Source data:
━━━━━━━━━━━━━━━━━━━━
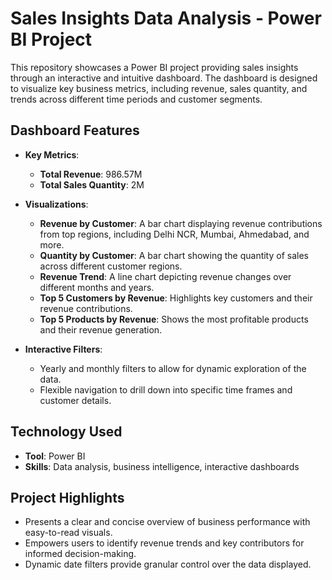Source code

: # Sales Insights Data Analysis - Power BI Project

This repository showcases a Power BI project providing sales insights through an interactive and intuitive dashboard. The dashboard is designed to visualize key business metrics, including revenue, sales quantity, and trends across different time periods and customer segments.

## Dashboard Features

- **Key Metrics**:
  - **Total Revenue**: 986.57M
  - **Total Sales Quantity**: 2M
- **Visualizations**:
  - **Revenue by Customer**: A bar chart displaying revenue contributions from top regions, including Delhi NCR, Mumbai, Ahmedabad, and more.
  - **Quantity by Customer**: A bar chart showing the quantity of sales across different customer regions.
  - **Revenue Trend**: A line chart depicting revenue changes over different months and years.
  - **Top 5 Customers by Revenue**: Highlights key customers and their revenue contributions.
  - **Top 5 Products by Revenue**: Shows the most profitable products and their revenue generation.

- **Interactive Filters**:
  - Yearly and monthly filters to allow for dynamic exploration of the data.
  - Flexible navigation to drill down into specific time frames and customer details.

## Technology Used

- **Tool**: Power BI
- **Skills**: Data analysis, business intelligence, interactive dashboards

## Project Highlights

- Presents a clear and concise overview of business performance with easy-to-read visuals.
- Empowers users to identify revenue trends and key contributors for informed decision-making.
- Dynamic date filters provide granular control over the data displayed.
━━━━━━━━━━━━━━━━━━━━
__Problem to solve__
Begin at the first line of the records. Print every line through the one containing "- **Tool**: Power BI" exactly, but skip the pictures.

__Output of the exercise__
Source code

: # Sales Insights Data Analysis - Power BI Project

This repository showcases a Power BI project providing sales insights through an interactive and intuitive dashboard. The dashboard is designed to visualize key business metrics, including revenue, sales quantity, and trends across different time periods and customer segments.

## Dashboard Features

- **Key Metrics**:
  - **Total Revenue**: 986.57M
  - **Total Sales Quantity**: 2M
- **Visualizations**:
  - **Revenue by Customer**: A bar chart displaying revenue contributions from top regions, including Delhi NCR, Mumbai, Ahmedabad, and more.
  - **Quantity by Customer**: A bar chart showing the quantity of sales across different customer regions.
  - **Revenue Trend**: A line chart depicting revenue changes over different months and years.
  - **Top 5 Customers by Revenue**: Highlights key customers and their revenue contributions.
  - **Top 5 Products by Revenue**: Shows the most profitable products and their revenue generation.

- **Interactive Filters**:
  - Yearly and monthly filters to allow for dynamic exploration of the data.
  - Flexible navigation to drill down into specific time frames and customer details.

## Technology Used

- **Tool**: Power BI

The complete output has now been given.